TASK
Copy every line from the records below that carries the word "begin".

Segment Open

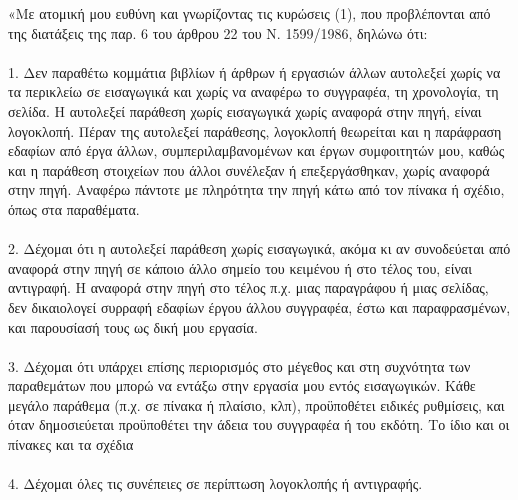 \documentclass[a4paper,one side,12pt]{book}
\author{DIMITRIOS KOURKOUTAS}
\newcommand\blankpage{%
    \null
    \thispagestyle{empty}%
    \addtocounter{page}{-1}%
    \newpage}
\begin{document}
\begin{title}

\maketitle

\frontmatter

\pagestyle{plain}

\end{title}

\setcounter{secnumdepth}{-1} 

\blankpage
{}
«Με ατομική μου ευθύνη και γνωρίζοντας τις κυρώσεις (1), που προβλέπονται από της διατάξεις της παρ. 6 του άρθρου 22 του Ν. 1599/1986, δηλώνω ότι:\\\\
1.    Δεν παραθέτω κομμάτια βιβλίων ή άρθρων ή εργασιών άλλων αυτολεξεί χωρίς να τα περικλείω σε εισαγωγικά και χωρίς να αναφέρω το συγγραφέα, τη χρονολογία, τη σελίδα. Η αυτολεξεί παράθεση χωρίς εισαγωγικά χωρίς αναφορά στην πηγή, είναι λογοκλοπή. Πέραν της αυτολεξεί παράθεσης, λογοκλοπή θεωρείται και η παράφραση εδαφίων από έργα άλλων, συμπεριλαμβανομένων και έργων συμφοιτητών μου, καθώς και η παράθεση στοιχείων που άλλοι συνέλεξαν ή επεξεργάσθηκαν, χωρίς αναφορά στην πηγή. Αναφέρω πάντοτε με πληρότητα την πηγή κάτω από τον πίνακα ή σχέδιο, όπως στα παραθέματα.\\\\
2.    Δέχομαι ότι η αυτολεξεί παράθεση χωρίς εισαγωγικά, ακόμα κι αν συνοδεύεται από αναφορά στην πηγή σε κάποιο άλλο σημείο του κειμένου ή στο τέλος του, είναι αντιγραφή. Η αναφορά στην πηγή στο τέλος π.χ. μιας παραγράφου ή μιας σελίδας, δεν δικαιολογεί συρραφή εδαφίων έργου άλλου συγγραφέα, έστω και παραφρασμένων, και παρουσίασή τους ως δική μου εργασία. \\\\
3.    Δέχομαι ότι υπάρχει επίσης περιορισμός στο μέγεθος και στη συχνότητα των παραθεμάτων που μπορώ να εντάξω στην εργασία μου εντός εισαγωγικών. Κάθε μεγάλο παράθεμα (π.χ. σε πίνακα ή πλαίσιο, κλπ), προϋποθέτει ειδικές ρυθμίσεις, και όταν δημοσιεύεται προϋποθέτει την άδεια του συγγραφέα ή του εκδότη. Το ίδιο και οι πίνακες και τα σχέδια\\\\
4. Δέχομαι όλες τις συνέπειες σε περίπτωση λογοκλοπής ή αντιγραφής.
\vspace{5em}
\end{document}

Segment Closed
Segment Open

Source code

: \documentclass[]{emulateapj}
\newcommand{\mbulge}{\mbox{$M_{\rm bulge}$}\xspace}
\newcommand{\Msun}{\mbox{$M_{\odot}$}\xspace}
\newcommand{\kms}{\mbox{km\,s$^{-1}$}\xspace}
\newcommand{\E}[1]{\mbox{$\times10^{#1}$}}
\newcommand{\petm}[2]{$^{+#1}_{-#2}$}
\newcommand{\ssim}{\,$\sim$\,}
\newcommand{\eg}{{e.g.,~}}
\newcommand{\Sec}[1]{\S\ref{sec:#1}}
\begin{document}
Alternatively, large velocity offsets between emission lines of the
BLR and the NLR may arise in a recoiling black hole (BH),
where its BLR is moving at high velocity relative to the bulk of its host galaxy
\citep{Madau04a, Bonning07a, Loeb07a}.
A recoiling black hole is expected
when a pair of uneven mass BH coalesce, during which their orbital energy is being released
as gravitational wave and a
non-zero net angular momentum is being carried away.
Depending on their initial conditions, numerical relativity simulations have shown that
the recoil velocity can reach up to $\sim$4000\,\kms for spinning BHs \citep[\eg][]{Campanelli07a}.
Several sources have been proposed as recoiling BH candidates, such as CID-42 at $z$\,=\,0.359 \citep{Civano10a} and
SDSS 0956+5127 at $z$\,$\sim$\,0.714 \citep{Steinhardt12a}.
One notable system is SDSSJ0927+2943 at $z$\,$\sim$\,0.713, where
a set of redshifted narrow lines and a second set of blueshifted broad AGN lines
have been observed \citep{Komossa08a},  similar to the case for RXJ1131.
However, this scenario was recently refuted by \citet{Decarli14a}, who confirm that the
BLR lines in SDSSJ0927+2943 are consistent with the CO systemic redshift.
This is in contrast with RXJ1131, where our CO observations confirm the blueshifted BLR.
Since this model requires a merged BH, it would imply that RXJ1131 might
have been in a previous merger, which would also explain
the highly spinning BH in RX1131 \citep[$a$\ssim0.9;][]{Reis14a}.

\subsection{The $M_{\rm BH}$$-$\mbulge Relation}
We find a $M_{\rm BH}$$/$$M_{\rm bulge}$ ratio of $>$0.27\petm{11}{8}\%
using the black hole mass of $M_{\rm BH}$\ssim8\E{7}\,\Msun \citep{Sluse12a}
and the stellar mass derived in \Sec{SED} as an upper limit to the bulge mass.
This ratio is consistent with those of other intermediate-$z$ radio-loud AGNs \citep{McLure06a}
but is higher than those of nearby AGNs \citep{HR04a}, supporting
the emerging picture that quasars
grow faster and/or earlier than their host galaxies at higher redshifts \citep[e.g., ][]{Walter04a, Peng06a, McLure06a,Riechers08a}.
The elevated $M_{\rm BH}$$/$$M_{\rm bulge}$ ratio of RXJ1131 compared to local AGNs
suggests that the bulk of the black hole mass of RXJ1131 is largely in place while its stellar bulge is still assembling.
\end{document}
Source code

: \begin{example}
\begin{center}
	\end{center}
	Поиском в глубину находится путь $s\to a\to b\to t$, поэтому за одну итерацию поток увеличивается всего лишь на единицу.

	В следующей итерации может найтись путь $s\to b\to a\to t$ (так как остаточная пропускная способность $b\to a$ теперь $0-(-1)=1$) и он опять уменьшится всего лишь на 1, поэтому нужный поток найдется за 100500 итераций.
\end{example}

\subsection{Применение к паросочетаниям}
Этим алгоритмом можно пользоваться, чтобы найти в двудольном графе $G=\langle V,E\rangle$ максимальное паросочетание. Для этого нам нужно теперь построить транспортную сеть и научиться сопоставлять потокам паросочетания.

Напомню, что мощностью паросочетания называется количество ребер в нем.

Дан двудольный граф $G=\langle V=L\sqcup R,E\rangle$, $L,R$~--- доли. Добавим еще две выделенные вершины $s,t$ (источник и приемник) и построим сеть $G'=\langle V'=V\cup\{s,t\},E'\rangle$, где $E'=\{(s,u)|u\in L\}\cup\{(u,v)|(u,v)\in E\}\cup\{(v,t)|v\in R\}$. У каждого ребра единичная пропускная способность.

Segment Closed
Segment Open

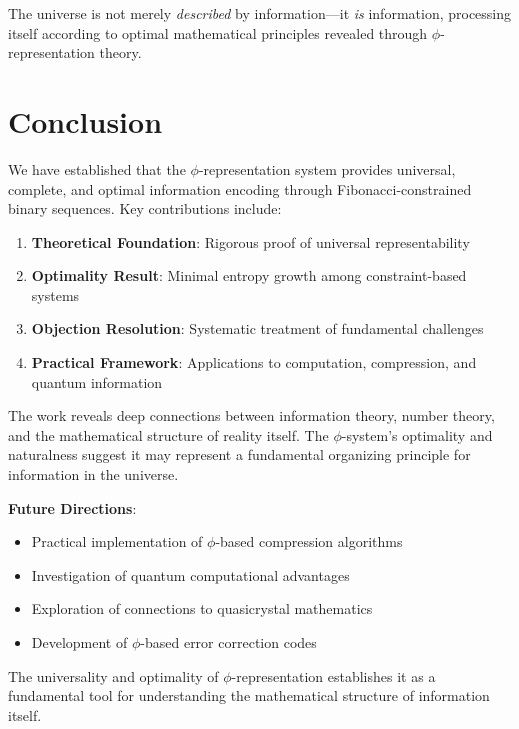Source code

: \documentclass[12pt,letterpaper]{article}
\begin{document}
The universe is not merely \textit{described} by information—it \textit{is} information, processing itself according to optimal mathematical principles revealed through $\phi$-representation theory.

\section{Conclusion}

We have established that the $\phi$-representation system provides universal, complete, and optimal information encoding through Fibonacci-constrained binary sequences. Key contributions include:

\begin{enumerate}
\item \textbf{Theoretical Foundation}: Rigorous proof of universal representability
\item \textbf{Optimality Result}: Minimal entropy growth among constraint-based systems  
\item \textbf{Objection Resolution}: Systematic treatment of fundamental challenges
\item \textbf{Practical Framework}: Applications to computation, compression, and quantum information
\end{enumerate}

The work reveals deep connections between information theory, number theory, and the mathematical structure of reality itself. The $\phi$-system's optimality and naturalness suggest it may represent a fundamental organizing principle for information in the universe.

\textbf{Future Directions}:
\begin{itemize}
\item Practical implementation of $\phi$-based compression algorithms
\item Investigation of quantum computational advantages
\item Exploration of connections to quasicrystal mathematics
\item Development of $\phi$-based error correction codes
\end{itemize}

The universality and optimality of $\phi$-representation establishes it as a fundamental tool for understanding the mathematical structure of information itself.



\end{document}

Segment Closed

EXERCISE RESULT
\begin{document}
\begin{title}
\begin{document}
: \begin{example}
\begin{center}
\begin{document}
\begin{enumerate}
\begin{itemize}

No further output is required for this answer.